→ Exercise inputs
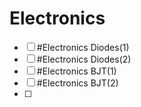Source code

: 
# Electronics
- [ ] #Electronics Diodes(1)
- [ ] #Electronics Diodes(2)
- [ ] #Electronics BJT(1)
- [ ] #Electronics BJT(2)
- [ ]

→ Task objective
If a line in the records contains the string "Diodes", copy it out.

→ Exercise response
- [ ] #Electronics Diodes(1)
- [ ] #Electronics Diodes(2)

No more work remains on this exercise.